It is 1944. A group of young Jewish volunteers from Palestine are parachuted into Yugoslavia to join with the partisans, relay information to the British, and do what they can to rescue European Jews. Not long after their arrival, one of the group, a 22-year-old young woman, leaves for recently occupied Hungary, her native country, to do what she can to help Jews there and especially to find her mother.
Before she crosses the border, she gives a piece of paper to one of her comrades who is staying behind, and asks him to bring it back to Palestine for her. Fearing he is vulnerable and in a hurry to get back to the partisans, he throws the note away, but soon thinks better of it, and returns to search for the paper. It takes him an hour, but he finds it. He opens the paper, and what he finds is a poem—a poem called "Blessed is the Match."

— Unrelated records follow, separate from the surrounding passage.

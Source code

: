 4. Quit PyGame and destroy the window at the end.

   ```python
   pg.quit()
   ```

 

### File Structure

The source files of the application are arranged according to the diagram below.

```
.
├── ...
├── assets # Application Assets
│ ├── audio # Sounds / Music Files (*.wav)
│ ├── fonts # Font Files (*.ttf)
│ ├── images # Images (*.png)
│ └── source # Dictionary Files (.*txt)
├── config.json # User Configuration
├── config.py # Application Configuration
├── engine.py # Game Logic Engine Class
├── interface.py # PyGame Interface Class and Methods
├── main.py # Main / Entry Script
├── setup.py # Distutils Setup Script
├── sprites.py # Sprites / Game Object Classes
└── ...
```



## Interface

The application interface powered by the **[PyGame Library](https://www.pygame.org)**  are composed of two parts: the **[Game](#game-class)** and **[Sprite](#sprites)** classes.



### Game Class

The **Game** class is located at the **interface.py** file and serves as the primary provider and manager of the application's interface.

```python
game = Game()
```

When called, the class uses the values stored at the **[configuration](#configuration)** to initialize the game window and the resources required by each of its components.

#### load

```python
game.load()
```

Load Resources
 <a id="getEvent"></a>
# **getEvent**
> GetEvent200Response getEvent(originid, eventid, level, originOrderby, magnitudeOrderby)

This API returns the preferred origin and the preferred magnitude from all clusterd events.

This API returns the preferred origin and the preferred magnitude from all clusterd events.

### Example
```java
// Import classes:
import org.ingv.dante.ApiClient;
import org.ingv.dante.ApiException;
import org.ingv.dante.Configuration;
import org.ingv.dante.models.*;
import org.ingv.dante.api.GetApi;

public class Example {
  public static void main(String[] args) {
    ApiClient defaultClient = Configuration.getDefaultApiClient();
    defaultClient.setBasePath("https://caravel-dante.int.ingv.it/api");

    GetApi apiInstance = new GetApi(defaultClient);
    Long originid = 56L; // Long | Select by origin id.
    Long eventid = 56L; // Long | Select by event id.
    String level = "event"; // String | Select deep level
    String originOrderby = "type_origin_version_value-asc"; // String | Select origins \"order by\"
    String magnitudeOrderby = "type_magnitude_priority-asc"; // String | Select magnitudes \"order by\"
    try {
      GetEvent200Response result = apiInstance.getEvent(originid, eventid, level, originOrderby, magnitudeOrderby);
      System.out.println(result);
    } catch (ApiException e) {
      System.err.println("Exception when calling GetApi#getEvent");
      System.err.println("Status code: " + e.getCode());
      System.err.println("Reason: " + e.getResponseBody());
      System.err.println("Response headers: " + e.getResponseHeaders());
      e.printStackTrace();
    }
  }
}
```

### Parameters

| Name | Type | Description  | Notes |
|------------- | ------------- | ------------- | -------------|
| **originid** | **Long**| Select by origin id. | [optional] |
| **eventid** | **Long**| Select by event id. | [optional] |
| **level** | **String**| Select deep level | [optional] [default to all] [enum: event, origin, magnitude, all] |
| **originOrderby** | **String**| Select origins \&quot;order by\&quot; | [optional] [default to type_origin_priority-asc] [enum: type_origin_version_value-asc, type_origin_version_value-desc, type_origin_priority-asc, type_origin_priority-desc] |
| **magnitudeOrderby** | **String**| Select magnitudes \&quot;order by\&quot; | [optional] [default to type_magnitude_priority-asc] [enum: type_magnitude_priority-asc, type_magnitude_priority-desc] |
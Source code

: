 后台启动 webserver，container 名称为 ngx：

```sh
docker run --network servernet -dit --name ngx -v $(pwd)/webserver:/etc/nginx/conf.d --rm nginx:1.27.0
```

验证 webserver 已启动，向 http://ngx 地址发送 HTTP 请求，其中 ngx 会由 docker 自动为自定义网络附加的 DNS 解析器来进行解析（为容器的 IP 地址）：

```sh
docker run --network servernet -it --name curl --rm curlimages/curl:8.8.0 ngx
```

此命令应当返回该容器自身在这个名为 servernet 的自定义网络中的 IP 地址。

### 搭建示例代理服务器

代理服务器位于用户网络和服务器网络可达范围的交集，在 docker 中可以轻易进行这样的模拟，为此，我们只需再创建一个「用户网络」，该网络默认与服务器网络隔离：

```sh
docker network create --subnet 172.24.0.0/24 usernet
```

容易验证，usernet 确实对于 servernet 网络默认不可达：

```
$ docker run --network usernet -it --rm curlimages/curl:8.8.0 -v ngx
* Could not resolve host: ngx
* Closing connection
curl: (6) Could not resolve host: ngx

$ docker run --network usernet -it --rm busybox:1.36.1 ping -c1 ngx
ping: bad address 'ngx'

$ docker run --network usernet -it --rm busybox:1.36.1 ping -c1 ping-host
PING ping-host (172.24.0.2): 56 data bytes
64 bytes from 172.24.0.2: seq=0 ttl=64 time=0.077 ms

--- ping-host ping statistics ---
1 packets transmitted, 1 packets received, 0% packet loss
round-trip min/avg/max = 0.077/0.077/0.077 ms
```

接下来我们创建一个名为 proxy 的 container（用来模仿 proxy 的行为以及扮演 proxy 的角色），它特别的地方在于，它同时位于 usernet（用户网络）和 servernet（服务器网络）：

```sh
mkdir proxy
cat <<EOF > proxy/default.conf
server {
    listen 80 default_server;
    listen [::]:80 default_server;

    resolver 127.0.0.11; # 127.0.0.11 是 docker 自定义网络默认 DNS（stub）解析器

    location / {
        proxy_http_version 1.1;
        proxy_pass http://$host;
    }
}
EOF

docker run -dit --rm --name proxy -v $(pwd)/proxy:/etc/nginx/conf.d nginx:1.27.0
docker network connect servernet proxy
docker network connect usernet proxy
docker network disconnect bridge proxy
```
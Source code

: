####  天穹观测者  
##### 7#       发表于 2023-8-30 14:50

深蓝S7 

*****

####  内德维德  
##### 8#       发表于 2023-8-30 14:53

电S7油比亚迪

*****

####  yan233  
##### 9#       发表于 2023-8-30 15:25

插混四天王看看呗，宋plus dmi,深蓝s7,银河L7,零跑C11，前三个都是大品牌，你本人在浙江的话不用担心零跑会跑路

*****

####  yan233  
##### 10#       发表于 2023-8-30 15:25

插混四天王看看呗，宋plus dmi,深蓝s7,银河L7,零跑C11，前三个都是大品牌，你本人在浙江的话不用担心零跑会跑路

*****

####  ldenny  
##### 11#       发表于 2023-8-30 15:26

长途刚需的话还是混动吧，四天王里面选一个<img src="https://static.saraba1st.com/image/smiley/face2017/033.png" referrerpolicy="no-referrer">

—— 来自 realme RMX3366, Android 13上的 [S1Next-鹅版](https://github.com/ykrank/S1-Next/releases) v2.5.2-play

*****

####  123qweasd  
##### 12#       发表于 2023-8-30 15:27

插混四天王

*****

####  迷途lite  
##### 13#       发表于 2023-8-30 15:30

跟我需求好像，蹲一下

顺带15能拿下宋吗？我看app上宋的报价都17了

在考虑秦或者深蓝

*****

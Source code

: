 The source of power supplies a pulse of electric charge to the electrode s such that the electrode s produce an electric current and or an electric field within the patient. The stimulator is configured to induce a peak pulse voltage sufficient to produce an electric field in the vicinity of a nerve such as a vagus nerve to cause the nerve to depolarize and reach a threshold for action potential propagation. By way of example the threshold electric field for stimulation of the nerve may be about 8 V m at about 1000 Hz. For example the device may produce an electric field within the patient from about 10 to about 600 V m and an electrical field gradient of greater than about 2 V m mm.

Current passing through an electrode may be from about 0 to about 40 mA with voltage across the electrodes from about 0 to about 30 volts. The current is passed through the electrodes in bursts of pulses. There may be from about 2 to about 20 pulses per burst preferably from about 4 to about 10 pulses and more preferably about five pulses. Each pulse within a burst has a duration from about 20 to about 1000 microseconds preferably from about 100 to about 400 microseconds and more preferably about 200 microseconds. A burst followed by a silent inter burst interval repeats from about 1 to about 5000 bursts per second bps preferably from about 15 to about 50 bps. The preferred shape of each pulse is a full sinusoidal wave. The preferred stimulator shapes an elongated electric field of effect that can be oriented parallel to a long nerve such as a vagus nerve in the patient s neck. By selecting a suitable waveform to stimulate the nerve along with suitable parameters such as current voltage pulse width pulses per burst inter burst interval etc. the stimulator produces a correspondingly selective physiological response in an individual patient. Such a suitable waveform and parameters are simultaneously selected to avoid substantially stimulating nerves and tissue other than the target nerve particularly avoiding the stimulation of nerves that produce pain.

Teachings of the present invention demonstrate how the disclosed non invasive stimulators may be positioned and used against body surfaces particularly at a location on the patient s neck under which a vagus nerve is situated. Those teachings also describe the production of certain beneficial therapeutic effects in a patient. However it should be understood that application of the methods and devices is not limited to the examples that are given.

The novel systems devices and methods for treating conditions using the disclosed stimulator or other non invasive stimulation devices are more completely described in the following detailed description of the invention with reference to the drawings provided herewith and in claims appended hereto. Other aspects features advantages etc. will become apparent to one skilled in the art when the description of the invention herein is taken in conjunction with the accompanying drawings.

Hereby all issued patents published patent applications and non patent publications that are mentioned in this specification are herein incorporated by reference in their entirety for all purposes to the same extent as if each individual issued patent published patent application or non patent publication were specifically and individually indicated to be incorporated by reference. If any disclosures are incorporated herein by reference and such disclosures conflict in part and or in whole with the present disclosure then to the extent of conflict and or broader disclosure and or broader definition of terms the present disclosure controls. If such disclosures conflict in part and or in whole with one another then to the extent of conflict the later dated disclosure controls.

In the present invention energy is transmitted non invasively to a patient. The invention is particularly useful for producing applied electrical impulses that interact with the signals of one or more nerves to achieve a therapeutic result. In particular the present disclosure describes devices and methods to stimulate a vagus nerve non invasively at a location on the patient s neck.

The courageous young woman is Hannah Senesh. Almost immediately she was captured by the authorities, beaten and imprisoned. Some few days before Hungary was liberated, she was executed. The theme of the poem she was so intent on sending to the world is that even in darkness, one match can bring light, one person can make change. It is a poem that expresses an abiding faith in humanity and a hope for the future. Hannah Senesh was just such a match. Her story is told in the docudrama Blessed is the Match: The Life and Death of Hannah Senesh now available on DVD.
Modern reenactments of scenes from her life are supplemented by period newsreel footage, family photographs, readings from her letters, poems, and diaries, and commentary by scholars, family members, and contemporaries to provide a richly rewarding portrait of this remarkable young woman. Like many well off Hungarian Jewish families, hers took its religion lightly, assimilating happily with the larger society. Indeed it was not until she began experiencing anti-Semitic treatment in her school that she began to take her Judaism more seriously, becoming more and more committed as the Nazis began to spread their hate mongering through Europe. Eventually, she turned to Zionism, studied Hebrew, and after graduation from high school applied for an immigrant visa to Palestine to study at an agricultural school. When her mother objected that she was wasting her talents, she countered that Jews had enough artists and intellectuals, what they needed were laborers and farmers.